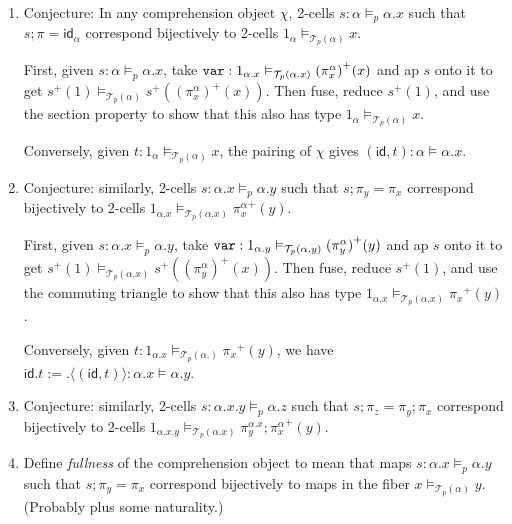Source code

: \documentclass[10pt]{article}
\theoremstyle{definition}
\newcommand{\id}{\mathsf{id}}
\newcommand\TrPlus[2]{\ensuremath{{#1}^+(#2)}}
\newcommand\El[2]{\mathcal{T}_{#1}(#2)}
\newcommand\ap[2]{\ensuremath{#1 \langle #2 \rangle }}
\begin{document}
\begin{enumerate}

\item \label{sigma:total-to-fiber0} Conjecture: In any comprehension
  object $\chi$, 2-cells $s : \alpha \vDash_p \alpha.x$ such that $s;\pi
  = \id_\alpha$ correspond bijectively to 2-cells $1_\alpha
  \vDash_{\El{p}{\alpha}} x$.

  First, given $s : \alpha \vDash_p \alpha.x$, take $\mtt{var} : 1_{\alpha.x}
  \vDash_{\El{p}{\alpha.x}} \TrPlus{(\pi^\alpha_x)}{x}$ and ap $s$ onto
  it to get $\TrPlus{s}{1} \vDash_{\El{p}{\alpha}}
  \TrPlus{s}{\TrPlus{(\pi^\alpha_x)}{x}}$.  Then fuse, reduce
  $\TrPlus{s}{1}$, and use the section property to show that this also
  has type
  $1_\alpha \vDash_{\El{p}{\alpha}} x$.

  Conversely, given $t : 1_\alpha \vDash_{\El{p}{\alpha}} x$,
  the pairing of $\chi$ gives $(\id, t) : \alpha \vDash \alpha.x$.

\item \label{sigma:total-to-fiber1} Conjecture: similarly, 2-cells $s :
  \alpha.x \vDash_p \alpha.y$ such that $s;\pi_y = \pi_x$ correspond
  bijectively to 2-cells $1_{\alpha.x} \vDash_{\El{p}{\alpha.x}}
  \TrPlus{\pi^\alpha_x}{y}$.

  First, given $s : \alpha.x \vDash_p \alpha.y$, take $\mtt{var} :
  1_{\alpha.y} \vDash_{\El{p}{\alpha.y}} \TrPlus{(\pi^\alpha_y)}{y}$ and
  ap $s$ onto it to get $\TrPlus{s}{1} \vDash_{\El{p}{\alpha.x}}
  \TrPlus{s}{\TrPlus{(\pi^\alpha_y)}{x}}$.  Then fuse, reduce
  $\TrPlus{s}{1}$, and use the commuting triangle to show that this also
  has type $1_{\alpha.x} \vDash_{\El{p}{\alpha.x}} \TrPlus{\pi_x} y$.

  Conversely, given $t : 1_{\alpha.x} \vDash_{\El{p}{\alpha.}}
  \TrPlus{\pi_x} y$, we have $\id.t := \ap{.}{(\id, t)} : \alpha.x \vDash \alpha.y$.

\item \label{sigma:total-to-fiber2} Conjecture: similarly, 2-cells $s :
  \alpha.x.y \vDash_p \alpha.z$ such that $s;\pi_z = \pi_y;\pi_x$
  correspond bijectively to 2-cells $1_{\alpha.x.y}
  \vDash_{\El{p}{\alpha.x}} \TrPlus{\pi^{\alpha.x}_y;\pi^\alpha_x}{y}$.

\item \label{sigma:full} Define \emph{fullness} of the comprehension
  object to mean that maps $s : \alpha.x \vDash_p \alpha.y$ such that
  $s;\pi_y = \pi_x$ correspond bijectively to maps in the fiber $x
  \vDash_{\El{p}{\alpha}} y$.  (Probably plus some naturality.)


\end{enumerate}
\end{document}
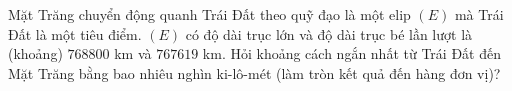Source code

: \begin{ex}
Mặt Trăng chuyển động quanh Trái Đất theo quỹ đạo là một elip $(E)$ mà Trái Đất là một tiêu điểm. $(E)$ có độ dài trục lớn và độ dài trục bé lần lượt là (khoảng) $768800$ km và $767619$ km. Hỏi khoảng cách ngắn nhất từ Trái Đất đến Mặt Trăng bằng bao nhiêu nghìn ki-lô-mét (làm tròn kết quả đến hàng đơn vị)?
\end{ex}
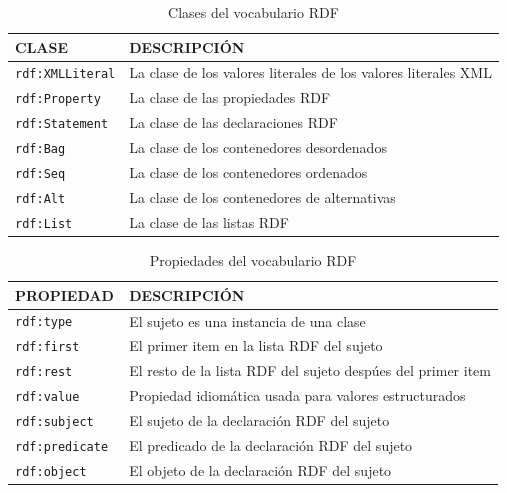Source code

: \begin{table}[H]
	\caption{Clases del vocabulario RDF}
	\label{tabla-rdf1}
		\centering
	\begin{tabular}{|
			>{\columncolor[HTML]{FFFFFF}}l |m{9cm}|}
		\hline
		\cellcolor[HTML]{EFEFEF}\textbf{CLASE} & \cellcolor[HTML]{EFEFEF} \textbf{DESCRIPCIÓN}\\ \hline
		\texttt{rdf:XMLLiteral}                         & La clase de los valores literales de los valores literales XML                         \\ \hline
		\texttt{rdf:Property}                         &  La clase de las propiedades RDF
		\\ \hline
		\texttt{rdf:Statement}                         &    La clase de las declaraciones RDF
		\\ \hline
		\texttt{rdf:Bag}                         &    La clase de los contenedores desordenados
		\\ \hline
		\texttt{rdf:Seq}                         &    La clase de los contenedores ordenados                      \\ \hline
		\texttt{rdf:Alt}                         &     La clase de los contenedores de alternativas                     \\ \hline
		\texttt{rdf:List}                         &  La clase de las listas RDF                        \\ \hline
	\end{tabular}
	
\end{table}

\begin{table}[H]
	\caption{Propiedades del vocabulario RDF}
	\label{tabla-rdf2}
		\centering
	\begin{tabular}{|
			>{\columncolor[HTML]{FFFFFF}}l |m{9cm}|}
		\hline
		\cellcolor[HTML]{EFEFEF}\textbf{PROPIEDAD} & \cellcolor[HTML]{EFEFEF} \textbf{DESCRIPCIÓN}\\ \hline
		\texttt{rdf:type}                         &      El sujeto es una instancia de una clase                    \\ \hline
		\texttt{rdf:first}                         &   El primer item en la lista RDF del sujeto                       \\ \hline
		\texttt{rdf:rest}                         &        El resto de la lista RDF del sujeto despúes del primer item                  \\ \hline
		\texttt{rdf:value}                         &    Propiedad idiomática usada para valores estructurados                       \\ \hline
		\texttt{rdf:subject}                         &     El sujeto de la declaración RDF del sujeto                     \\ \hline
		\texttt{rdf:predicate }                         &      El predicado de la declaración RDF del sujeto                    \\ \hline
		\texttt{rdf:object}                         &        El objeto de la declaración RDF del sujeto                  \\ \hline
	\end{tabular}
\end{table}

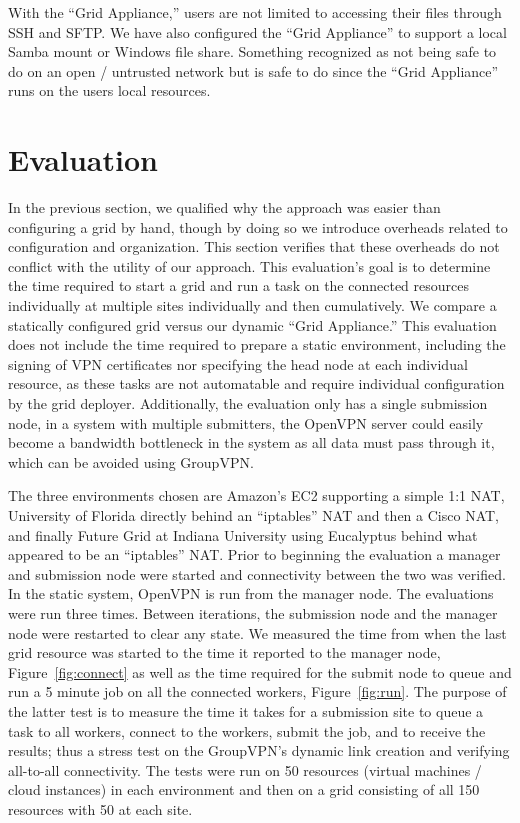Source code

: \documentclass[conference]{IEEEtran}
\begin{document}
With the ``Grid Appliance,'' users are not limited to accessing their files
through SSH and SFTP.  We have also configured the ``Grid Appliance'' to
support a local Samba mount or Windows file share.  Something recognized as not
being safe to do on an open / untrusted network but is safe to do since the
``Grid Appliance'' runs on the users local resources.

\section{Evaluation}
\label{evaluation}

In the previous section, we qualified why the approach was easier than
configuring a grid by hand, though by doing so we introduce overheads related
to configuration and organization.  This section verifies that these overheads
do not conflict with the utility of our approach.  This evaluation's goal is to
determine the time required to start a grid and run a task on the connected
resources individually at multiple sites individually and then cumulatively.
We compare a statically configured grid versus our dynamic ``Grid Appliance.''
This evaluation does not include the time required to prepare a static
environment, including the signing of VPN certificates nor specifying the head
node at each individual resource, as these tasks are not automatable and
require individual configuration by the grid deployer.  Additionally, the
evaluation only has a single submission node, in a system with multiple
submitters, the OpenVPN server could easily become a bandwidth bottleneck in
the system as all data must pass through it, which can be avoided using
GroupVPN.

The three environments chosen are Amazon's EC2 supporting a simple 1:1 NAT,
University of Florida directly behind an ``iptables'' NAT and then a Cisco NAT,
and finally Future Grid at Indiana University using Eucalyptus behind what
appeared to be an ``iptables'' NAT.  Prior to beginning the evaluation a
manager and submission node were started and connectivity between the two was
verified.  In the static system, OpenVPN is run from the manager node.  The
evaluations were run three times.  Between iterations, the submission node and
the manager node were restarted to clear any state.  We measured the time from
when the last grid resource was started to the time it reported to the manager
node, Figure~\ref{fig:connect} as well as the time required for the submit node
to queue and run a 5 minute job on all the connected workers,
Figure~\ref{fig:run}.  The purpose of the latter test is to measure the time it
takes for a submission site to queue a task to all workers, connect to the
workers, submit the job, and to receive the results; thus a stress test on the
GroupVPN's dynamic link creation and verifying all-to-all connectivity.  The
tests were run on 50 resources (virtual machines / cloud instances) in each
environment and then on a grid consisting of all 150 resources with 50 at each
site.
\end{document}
==========
■ **REQUIRED ACTION**: Working from the records above, tally the lines that contain "connectivity" and give only the total.

■ **ANSWER TO THIS PROBLEM**: 2